### Directions for this task
Reproduce the data that follows precisely.

● ● ● ● ● ● ●

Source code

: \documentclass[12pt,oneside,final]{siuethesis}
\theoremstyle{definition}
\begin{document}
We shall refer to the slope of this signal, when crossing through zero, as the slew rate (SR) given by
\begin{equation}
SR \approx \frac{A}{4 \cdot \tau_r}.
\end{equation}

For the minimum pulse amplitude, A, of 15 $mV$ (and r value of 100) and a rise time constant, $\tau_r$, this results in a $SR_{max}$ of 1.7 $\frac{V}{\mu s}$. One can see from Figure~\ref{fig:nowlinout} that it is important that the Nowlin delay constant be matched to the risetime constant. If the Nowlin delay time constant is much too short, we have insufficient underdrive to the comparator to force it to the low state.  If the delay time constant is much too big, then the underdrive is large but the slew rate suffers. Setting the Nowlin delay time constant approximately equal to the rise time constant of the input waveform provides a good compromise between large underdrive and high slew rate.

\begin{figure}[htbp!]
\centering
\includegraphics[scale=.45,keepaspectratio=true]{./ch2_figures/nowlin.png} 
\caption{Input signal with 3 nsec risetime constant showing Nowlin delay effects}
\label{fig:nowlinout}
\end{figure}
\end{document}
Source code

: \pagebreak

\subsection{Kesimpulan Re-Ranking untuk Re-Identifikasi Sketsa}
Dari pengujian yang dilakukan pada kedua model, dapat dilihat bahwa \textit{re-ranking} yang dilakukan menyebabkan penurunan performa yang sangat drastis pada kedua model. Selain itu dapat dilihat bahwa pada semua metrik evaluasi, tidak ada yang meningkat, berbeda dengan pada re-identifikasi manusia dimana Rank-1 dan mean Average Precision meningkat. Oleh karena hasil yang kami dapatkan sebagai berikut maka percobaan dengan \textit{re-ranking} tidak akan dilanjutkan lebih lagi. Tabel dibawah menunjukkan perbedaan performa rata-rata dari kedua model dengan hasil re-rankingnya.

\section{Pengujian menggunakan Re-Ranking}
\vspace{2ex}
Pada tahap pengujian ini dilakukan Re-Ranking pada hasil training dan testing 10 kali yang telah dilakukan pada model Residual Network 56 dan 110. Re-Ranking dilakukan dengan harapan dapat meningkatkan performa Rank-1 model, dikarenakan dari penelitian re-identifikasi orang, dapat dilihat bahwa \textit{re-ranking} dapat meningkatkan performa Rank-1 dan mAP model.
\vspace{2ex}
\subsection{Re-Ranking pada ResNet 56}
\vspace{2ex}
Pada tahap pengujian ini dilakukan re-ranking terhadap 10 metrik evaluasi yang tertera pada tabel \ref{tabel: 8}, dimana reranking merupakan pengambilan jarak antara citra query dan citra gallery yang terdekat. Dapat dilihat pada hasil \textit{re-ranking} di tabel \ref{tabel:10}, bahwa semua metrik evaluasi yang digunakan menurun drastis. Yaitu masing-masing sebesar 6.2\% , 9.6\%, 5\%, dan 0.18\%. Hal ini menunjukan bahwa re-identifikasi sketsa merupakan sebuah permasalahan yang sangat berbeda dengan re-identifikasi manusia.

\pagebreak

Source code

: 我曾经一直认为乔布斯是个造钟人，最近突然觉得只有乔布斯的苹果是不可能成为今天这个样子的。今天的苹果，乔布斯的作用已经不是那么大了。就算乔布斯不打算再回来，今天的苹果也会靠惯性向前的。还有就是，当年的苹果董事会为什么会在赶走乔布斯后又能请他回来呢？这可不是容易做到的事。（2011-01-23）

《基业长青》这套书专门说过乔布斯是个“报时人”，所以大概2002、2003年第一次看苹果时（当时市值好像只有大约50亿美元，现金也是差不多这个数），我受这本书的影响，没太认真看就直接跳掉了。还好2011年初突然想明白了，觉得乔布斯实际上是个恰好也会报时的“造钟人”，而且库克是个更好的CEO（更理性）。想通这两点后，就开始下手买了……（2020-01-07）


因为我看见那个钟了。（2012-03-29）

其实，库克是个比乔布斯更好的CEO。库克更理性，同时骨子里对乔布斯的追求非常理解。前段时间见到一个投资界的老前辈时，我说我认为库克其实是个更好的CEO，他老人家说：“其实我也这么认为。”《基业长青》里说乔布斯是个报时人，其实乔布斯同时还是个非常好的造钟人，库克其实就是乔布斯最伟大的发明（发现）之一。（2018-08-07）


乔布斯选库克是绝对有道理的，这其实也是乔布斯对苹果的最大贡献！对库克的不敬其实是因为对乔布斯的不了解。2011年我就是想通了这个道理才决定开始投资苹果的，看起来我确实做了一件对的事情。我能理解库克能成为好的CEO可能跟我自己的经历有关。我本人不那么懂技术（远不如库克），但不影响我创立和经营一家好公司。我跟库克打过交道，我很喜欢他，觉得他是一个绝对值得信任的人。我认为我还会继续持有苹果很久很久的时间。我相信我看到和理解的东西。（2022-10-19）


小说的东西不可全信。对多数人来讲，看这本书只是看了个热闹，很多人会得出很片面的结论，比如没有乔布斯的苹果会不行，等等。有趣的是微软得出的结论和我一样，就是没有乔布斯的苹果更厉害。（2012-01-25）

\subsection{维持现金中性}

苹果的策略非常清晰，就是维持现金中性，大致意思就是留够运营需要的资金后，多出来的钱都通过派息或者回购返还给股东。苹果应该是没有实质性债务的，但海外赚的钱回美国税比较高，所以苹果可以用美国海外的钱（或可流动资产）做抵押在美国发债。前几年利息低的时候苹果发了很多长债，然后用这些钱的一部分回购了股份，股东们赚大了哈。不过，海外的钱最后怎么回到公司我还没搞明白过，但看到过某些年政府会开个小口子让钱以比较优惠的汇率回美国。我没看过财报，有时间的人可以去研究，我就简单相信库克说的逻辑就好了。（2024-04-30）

● ● ● ● ● ● ●

### Exercise result
Source code

: \documentclass[12pt,oneside,final]{siuethesis}
\theoremstyle{definition}
\begin{document}
We shall refer to the slope of this signal, when crossing through zero, as the slew rate (SR) given by
\begin{equation}
SR \approx \frac{A}{4 \cdot \tau_r}.
\end{equation}

For the minimum pulse amplitude, A, of 15 $mV$ (and r value of 100) and a rise time constant, $\tau_r$, this results in a $SR_{max}$ of 1.7 $\frac{V}{\mu s}$. One can see from Figure~\ref{fig:nowlinout} that it is important that the Nowlin delay constant be matched to the risetime constant. If the Nowlin delay time constant is much too short, we have insufficient underdrive to the comparator to force it to the low state.  If the delay time constant is much too big, then the underdrive is large but the slew rate suffers. Setting the Nowlin delay time constant approximately equal to the rise time constant of the input waveform provides a good compromise between large underdrive and high slew rate.

\begin{figure}[htbp!]
\centering
\includegraphics[scale=.45,keepaspectratio=true]{./ch2_figures/nowlin.png} 
\caption{Input signal with 3 nsec risetime constant showing Nowlin delay effects}
\label{fig:nowlinout}
\end{figure}
\end{document}
Source code

: \pagebreak

\subsection{Kesimpulan Re-Ranking untuk Re-Identifikasi Sketsa}
Dari pengujian yang dilakukan pada kedua model, dapat dilihat bahwa \textit{re-ranking} yang dilakukan menyebabkan penurunan performa yang sangat drastis pada kedua model. Selain itu dapat dilihat bahwa pada semua metrik evaluasi, tidak ada yang meningkat, berbeda dengan pada re-identifikasi manusia dimana Rank-1 dan mean Average Precision meningkat. Oleh karena hasil yang kami dapatkan sebagai berikut maka percobaan dengan \textit{re-ranking} tidak akan dilanjutkan lebih lagi. Tabel dibawah menunjukkan perbedaan performa rata-rata dari kedua model dengan hasil re-rankingnya.

\section{Pengujian menggunakan Re-Ranking}
\vspace{2ex}
Pada tahap pengujian ini dilakukan Re-Ranking pada hasil training dan testing 10 kali yang telah dilakukan pada model Residual Network 56 dan 110. Re-Ranking dilakukan dengan harapan dapat meningkatkan performa Rank-1 model, dikarenakan dari penelitian re-identifikasi orang, dapat dilihat bahwa \textit{re-ranking} dapat meningkatkan performa Rank-1 dan mAP model.
\vspace{2ex}
\subsection{Re-Ranking pada ResNet 56}
\vspace{2ex}
Pada tahap pengujian ini dilakukan re-ranking terhadap 10 metrik evaluasi yang tertera pada tabel \ref{tabel: 8}, dimana reranking merupakan pengambilan jarak antara citra query dan citra gallery yang terdekat. Dapat dilihat pada hasil \textit{re-ranking} di tabel \ref{tabel:10}, bahwa semua metrik evaluasi yang digunakan menurun drastis. Yaitu masing-masing sebesar 6.2\% , 9.6\%, 5\%, dan 0.18\%. Hal ini menunjukan bahwa re-identifikasi sketsa merupakan sebuah permasalahan yang sangat berbeda dengan re-identifikasi manusia.

\pagebreak

Source code

: 我曾经一直认为乔布斯是个造钟人，最近突然觉得只有乔布斯的苹果是不可能成为今天这个样子的。今天的苹果，乔布斯的作用已经不是那么大了。就算乔布斯不打算再回来，今天的苹果也会靠惯性向前的。还有就是，当年的苹果董事会为什么会在赶走乔布斯后又能请他回来呢？这可不是容易做到的事。（2011-01-23）

《基业长青》这套书专门说过乔布斯是个“报时人”，所以大概2002、2003年第一次看苹果时（当时市值好像只有大约50亿美元，现金也是差不多这个数），我受这本书的影响，没太认真看就直接跳掉了。还好2011年初突然想明白了，觉得乔布斯实际上是个恰好也会报时的“造钟人”，而且库克是个更好的CEO（更理性）。想通这两点后，就开始下手买了……（2020-01-07）


因为我看见那个钟了。（2012-03-29）

其实，库克是个比乔布斯更好的CEO。库克更理性，同时骨子里对乔布斯的追求非常理解。前段时间见到一个投资界的老前辈时，我说我认为库克其实是个更好的CEO，他老人家说：“其实我也这么认为。”《基业长青》里说乔布斯是个报时人，其实乔布斯同时还是个非常好的造钟人，库克其实就是乔布斯最伟大的发明（发现）之一。（2018-08-07）


乔布斯选库克是绝对有道理的，这其实也是乔布斯对苹果的最大贡献！对库克的不敬其实是因为对乔布斯的不了解。2011年我就是想通了这个道理才决定开始投资苹果的，看起来我确实做了一件对的事情。我能理解库克能成为好的CEO可能跟我自己的经历有关。我本人不那么懂技术（远不如库克），但不影响我创立和经营一家好公司。我跟库克打过交道，我很喜欢他，觉得他是一个绝对值得信任的人。我认为我还会继续持有苹果很久很久的时间。我相信我看到和理解的东西。（2022-10-19）


小说的东西不可全信。对多数人来讲，看这本书只是看了个热闹，很多人会得出很片面的结论，比如没有乔布斯的苹果会不行，等等。有趣的是微软得出的结论和我一样，就是没有乔布斯的苹果更厉害。（2012-01-25）

\subsection{维持现金中性}

苹果的策略非常清晰，就是维持现金中性，大致意思就是留够运营需要的资金后，多出来的钱都通过派息或者回购返还给股东。苹果应该是没有实质性债务的，但海外赚的钱回美国税比较高，所以苹果可以用美国海外的钱（或可流动资产）做抵押在美国发债。前几年利息低的时候苹果发了很多长债，然后用这些钱的一部分回购了股份，股东们赚大了哈。不过，海外的钱最后怎么回到公司我还没搞明白过，但看到过某些年政府会开个小口子让钱以比较优惠的汇率回美国。我没看过财报，有时间的人可以去研究，我就简单相信库克说的逻辑就好了。（2024-04-30）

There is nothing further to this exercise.